# PROBLEM REQUIREMENTS:
Where the string "homepage" occurs in a line of the entries below, copy that line.

# TASK DATA:
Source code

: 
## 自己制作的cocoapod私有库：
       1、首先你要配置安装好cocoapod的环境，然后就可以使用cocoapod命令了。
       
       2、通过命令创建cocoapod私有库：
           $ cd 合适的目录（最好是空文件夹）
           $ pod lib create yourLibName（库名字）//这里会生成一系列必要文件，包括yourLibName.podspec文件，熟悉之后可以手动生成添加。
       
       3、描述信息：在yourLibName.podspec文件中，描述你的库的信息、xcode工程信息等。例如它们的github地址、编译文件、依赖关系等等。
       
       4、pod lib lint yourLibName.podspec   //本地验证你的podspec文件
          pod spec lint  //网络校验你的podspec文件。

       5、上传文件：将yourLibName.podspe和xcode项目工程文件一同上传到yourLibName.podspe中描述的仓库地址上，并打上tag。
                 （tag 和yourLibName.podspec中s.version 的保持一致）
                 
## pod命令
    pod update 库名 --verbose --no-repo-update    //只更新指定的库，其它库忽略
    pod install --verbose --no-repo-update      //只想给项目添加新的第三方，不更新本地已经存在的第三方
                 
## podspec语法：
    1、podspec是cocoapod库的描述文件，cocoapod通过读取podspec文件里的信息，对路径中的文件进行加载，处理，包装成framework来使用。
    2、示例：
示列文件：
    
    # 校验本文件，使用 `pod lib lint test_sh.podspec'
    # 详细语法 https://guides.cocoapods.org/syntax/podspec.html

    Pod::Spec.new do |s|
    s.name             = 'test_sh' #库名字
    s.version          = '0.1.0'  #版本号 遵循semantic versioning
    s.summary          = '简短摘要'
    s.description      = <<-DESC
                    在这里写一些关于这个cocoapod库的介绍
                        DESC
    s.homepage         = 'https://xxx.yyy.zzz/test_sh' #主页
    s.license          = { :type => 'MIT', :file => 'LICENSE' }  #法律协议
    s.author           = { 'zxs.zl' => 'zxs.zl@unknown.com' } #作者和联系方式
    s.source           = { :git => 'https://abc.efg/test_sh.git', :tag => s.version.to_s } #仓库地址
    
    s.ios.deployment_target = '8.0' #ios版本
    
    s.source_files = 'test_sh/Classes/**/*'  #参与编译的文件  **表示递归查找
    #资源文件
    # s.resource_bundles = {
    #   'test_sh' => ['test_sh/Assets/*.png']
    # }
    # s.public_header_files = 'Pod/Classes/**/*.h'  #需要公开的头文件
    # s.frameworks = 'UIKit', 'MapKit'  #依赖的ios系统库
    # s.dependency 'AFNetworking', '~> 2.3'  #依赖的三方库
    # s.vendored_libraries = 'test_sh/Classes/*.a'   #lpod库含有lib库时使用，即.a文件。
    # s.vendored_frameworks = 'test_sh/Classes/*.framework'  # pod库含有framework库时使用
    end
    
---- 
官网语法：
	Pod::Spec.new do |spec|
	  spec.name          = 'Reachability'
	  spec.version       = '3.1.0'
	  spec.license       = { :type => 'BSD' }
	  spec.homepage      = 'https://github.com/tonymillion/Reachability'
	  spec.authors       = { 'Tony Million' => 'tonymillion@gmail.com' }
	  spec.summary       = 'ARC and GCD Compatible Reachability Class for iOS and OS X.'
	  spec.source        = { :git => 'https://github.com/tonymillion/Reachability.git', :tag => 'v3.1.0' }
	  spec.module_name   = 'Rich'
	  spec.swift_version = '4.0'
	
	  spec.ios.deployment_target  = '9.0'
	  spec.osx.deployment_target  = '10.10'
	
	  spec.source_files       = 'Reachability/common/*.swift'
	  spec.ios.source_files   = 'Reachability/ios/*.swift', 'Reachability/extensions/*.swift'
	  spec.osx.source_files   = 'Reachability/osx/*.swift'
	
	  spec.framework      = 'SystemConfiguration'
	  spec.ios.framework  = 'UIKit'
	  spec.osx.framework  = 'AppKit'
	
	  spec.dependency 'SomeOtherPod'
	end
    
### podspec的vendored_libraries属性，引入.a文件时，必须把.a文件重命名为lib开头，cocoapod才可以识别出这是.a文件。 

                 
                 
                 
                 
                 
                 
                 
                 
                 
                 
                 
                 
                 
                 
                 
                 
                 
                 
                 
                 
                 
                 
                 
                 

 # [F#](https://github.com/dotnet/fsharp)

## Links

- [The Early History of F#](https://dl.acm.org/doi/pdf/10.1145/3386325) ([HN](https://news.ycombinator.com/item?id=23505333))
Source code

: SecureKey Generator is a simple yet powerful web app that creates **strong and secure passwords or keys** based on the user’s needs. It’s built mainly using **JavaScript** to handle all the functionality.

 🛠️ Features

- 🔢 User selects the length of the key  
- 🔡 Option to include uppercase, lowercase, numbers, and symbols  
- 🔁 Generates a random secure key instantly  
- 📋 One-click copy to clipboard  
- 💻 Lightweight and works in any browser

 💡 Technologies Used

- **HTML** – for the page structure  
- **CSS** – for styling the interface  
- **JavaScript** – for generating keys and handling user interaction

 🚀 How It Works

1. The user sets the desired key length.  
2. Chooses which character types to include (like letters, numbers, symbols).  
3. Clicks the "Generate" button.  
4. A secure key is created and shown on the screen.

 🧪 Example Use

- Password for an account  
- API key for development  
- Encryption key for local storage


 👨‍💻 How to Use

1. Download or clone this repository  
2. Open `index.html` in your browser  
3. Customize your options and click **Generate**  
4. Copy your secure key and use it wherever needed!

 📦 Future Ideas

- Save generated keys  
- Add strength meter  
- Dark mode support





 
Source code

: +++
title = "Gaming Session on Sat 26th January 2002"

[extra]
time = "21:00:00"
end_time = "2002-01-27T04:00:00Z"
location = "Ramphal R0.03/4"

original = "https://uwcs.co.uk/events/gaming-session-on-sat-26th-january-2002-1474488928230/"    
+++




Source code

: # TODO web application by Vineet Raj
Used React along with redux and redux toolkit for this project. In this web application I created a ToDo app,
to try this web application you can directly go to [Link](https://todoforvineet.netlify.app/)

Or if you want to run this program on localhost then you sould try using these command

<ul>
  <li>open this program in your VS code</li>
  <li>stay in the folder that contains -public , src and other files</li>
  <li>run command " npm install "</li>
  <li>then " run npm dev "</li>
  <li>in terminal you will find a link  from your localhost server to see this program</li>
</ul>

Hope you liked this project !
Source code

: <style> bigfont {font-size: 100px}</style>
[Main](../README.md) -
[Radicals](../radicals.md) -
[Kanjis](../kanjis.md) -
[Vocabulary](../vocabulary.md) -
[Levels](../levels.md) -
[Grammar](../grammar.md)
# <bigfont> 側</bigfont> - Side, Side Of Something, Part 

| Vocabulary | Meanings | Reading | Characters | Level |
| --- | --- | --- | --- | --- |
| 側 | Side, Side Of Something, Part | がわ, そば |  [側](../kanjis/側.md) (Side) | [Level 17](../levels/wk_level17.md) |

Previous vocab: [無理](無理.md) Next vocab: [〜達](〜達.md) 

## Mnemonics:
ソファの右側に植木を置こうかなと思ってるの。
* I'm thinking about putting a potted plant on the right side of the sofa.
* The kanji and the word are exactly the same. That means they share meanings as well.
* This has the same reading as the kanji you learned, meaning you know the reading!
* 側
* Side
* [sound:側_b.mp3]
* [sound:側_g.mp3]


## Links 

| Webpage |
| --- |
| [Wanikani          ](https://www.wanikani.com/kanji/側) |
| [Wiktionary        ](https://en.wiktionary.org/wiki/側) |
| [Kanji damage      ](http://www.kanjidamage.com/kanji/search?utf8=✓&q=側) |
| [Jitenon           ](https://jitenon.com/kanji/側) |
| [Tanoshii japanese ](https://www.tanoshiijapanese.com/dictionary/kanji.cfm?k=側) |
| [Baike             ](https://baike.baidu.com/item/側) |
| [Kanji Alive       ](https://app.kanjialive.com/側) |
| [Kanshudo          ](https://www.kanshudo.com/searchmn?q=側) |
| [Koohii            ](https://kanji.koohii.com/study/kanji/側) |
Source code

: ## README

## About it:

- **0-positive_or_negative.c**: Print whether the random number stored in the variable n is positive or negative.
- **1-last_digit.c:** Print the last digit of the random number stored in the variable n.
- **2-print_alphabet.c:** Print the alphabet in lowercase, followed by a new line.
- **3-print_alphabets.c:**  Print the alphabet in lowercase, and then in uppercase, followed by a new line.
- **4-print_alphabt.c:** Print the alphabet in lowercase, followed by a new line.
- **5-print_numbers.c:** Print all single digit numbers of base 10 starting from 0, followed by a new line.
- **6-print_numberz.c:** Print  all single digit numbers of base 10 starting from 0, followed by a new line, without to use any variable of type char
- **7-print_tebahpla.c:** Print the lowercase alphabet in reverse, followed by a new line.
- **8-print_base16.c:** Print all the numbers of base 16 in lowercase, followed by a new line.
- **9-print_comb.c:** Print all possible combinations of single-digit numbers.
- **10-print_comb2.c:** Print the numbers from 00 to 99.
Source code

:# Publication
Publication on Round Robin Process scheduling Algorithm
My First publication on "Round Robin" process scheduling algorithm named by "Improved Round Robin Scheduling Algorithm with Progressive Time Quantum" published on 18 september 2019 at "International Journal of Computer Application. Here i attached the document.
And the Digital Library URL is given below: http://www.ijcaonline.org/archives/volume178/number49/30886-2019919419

# OUTPUT OF THE EXERCISE:
    s.homepage         = 'https://xxx.yyy.zzz/test_sh' #主页
	  spec.homepage      = 'https://github.com/tonymillion/Reachability'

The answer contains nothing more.